24. Liburan Dadakan (1)

5.9K 234 13
                                    

Aku merasakan gerakan dibelakang tubuhku, perlahan ku buka mataku yang masih terasa sangat berat. Astaga aku benar-benar tertidur disini, pukul berapa ini. Ku ketuk ponselku dua kali kemudian layar ponselku menyala, jam menunjukkan pukul 15.25 wib itu artinya aku sudah tertidur hampir dua jam.

Pemandangan yang pertama ku lihat seletah membuka mata adalah tangan Irvan yang memeluk perutku, ia masih tertidur. Aku tersenyum mengetahui kalau ia memelukku sampai tertidur. Astaga mengapa perasaanku bisa berubah secepat ini. Dulu, bertemu dengannya serasa bencana namun mengapa sekarang aku bisa menyukainya. Ini gila.

Sebelum tertidur, kami berbincang tentang banyak hal. Ia mengajakku menjelajah dunia melalui sebuah perbincangan yang tidak ada habisnya sampai aku mengantuk karena bosan mendengarnya yang terus bercerita. Padahal yang ingin ku dengar hanya satu yaitu jawaban mengapa ia ke Indonesia, tetapi ia tidak menjawabnya.

Perlahan aku melepaskan tangannya berharap itu akan membuatnya terbangun namun sepertinya ia tidur dengan nyenyak. Kini kami saling berhadapan.

Aku ingin sekali membelai rambutnya yang sudah nampak panjang namun lagi-lagi aku harus menahannya. Astaga sampai kapan aku akan seperti ini padahal kalaupun aku melakukannya sekarang sepertinya ia tidak akan tahu.

Baiklah satu kali ini saja selagi ia masih tidur. Perlahan, ku angkat tangan kananku lalu ku arahkan ke kepalanya kemudian ku beranikan untuk membelai rambutnya dengan gerakan yang sangat lambat karena takut membangunkannya.

"Aku berniat akan memotongnya tetapi aku berubah pikiran."

Aku terkesiap, spontan aku menjauhkan tanganku dari sana ketika mendengar Irvan berbicara dengan matanya yang masih tertutup. Sialan aku ketahuan.

"Apakah kau sudah bangun?" tanyaku dengan rasa malu yang tertahan.

"Aku bahkan tidak tidur." ucapnya seraya membuka matanya perlahan.

"Lalu mengapa kau menutup matamu?" tanyaku kesal.

"Aku akan buatkan makanan untukmu." sahutnya mengabaikan pertanyaanku seraya turun dari kasur.

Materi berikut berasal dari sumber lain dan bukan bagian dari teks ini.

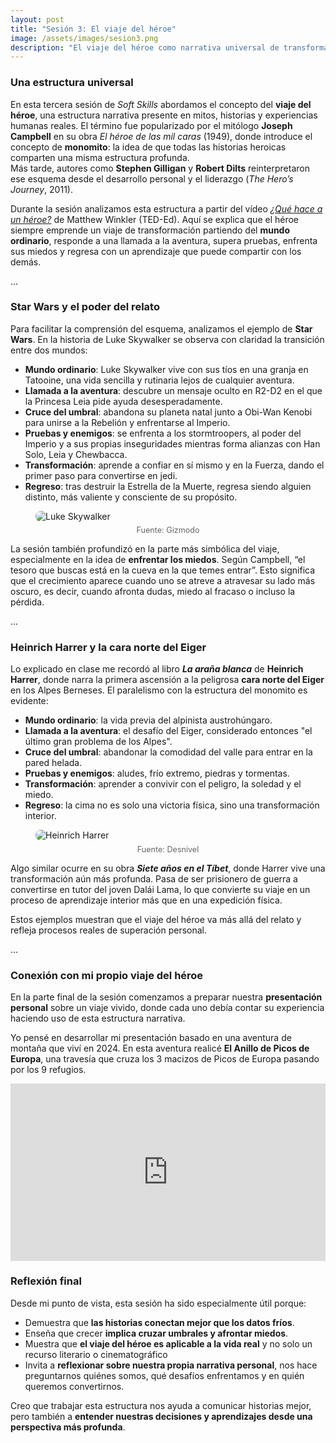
 ```yaml
---
layout: post
title: "Sesión 3: El viaje del héroe"
image: /assets/images/sesion3.png
description: "El viaje del héroe como narrativa universal de transformación personal."
---
```


### Una estructura universal

En esta tercera sesión de *Soft Skills* abordamos el concepto del **viaje del héroe**, una estructura narrativa presente en mitos, historias y experiencias humanas reales. El término fue popularizado por el mitólogo **Joseph Campbell** en su obra *El héroe de las mil caras* (1949), donde introduce el concepto de **monomito**: la idea de que todas las historias heroicas comparten una misma estructura profunda.  
Más tarde, autores como **Stephen Gilligan** y **Robert Dilts** reinterpretaron ese esquema desde el desarrollo personal y el liderazgo (*The Hero’s Journey*, 2011).

Durante la sesión analizamos esta estructura a partir del vídeo [*¿Qué hace a un héroe?*](https://www.youtube.com/watch?v=Hhk4N9A0oCA) de Matthew Winkler (TED-Ed). Aquí se explica que el héroe siempre emprende un viaje de transformación partiendo del **mundo ordinario**, responde a una llamada a la aventura, supera pruebas, enfrenta sus miedos y regresa con un aprendizaje que puede compartir con los demás.

<div class="separator">...</div>

### Star Wars y el poder del relato

Para facilitar la comprensión del esquema, analizamos el ejemplo de **Star Wars**. En la historia de Luke Skywalker se observa con claridad la transición entre dos mundos:

- **Mundo ordinario**: Luke Skywalker vive con sus tíos en una granja en Tatooine, una vida sencilla y rutinaria lejos de cualquier aventura.
- **Llamada a la aventura**: descubre un mensaje oculto en R2-D2 en el que la Princesa Leia pide ayuda desesperadamente.
- **Cruce del umbral**: abandona su planeta natal junto a Obi-Wan Kenobi para unirse a la Rebelión y enfrentarse al Imperio.
- **Pruebas y enemigos**: se enfrenta a los stormtroopers, al poder del Imperio y a sus propias inseguridades mientras forma alianzas con Han Solo, Leia y Chewbacca.
- **Transformación**: aprende a confiar en sí mismo y en la Fuerza, dando el primer paso para convertirse en jedi.
- **Regreso**: tras destruir la Estrella de la Muerte, regresa siendo alguien distinto, más valiente y consciente de su propósito.

<figure>
  <img src="{{ '/assets/images/luke-skywalker.jpg' | relative_url }}" alt="Luke Skywalker" style="max-width:100%; border-radius:8px;">
  <figcaption style="text-align:center; color:#666; font-size:0.9em; margin-top:0.5em;">
    Fuente: Gizmodo
  </figcaption>
</figure>

La sesión también profundizó en la parte más simbólica del viaje, especialmente en la idea de **enfrentar los miedos**. Según Campbell, “el tesoro que buscas está en la cueva en la que temes entrar”. Esto significa que el crecimiento aparece cuando uno se atreve a atravesar su lado más oscuro, es decir, cuando afronta dudas, miedo al fracaso o incluso la pérdida.

<div class="separator">...</div>

### Heinrich Harrer y la cara norte del Eiger

Lo explicado en clase me recordó al libro **_La araña blanca_** de **Heinrich Harrer**, donde narra la primera ascensión a la peligrosa **cara norte del Eiger** en los Alpes Berneses. El paralelismo con la estructura del monomito es evidente:

- **Mundo ordinario**: la vida previa del alpinista austrohúngaro.
- **Llamada a la aventura**: el desafío del Eiger, considerado entonces "el último gran problema de los Alpes".
- **Cruce del umbral**: abandonar la comodidad del valle para entrar en la pared helada.
- **Pruebas y enemigos**: aludes, frío extremo, piedras y tormentas.
- **Transformación**: aprender a convivir con el peligro, la soledad y el miedo.
- **Regreso**: la cima no es solo una victoria física, sino una transformación interior.

<figure>
  <img src="{{ '/assets/images/nordwand.jpg' | relative_url }}" alt="Heinrich Harrer" style="max-width:100%; border-radius:8px;">
  <figcaption style="text-align:center; color:#666; font-size:0.9em; margin-top:0.5em;">
    Fuente: Desnivel
  </figcaption>
</figure>

Algo similar ocurre en su obra **_Siete años en el Tíbet_**, donde Harrer vive una transformación aún más profunda. Pasa de ser prisionero de guerra a convertirse en tutor del joven Dalái Lama, lo que convierte su viaje en un proceso de aprendizaje interior más que en una expedición física. 

Estos ejemplos muestran que el viaje del héroe va más allá del relato y refleja procesos reales de superación personal.

<div class="separator">...</div>

### Conexión con mi propio viaje del héroe

En la parte final de la sesión comenzamos a preparar nuestra **presentación personal** sobre un viaje vivido, donde cada uno debía contar su experiencia haciendo uso de esta estructura narrativa.

Yo pensé en desarrollar mi presentación basado en una aventura de montaña que viví en 2024. En esta aventura realicé **El Anillo de Picos de Europa**, una travesía que cruza los 3 macizos de Picos de Europa pasando por los 9 refugios.

<div style="position:relative; padding-bottom:56.25%; height:0; overflow:hidden; max-width:100%;">
  <iframe src="https://www.youtube.com/embed/EP4dwnneudI?si=6NYAbdFCa2aMuCcs" 
          frameborder="0" 
          allow="accelerometer; autoplay; clipboard-write; encrypted-media; gyroscope; picture-in-picture" 
          allowfullscreen 
          style="position:absolute; top:0; left:0; width:100%; height:100%;">
  </iframe>
</div>

### Reflexión final

Desde mi punto de vista, esta sesión ha sido especialmente útil porque:

- Demuestra que **las historias conectan mejor que los datos fríos**.
- Enseña que crecer **implica cruzar umbrales y afrontar miedos**.
- Muestra que **el viaje del héroe es aplicable a la vida real** y no solo un recurso literario o cinematográfico
- Invita a **reflexionar sobre nuestra propia narrativa personal**, nos hace preguntarnos quiénes somos, qué desafíos enfrentamos y en quién queremos convertirnos.

Creo que trabajar esta estructura nos ayuda a comunicar historias mejor, pero también a **entender nuestras decisiones y aprendizajes desde una perspectiva más profunda**.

Ia berjalan keluar kamar. Ah ini memalukan, aku tidak akan melakukannya lagi, tidak akan. Irvan memang tidak membahasnya namun tetap saja aku merasa malu dengan ini. Ku tutup seluruh tubuhku dengan selimut berharap ini hanyalah sebuah mimpi.

"Wi, kau mau ayam crispy atau ayam goreng?" tanya Irvan dari arah dapur.

"Ayam goreng." sahutku seraya ku buka selimut yang menutupi tubuhku kemudian turun dari kasur.

Aku akan membasuh wajahku dengan air dingin supaya segar. Aku memasuki kamar mandi yang didalamnya ada shower, bathtub, kloset dan wastafel yang lumayan bisa dipakai untuk dua orang. Apartmennya nampak kecil namun kamar mandinya lumayan juga.

"Wi, kau mandi?!" teriak Irvan ketika aku baru saja menyalakan air.

Aku tidak menjawab pertanyaanya karena sedang membilas wajahku. Aku tidak akan mandi karena tidak membawa underwear. You know, perempuan tidak akan bisa kalau tidak mengganti underwearnya.

Tok tok tok

"Wi?" pangilnya.

Astaga pria ini benar-benar.

"Aku tidak mandi." sahutku.

"Makananya sudah matang." ucapnya.

Ku ambil tissue yang tersedia untuk mengeringkan wajahku. Aku keluar dari kamar mandi dan menemukan Irvan sedang duduk di sofa. ku lihat ke arah meja makan, ada setumpuk ayam goreng disana. Hanya ayam goreng.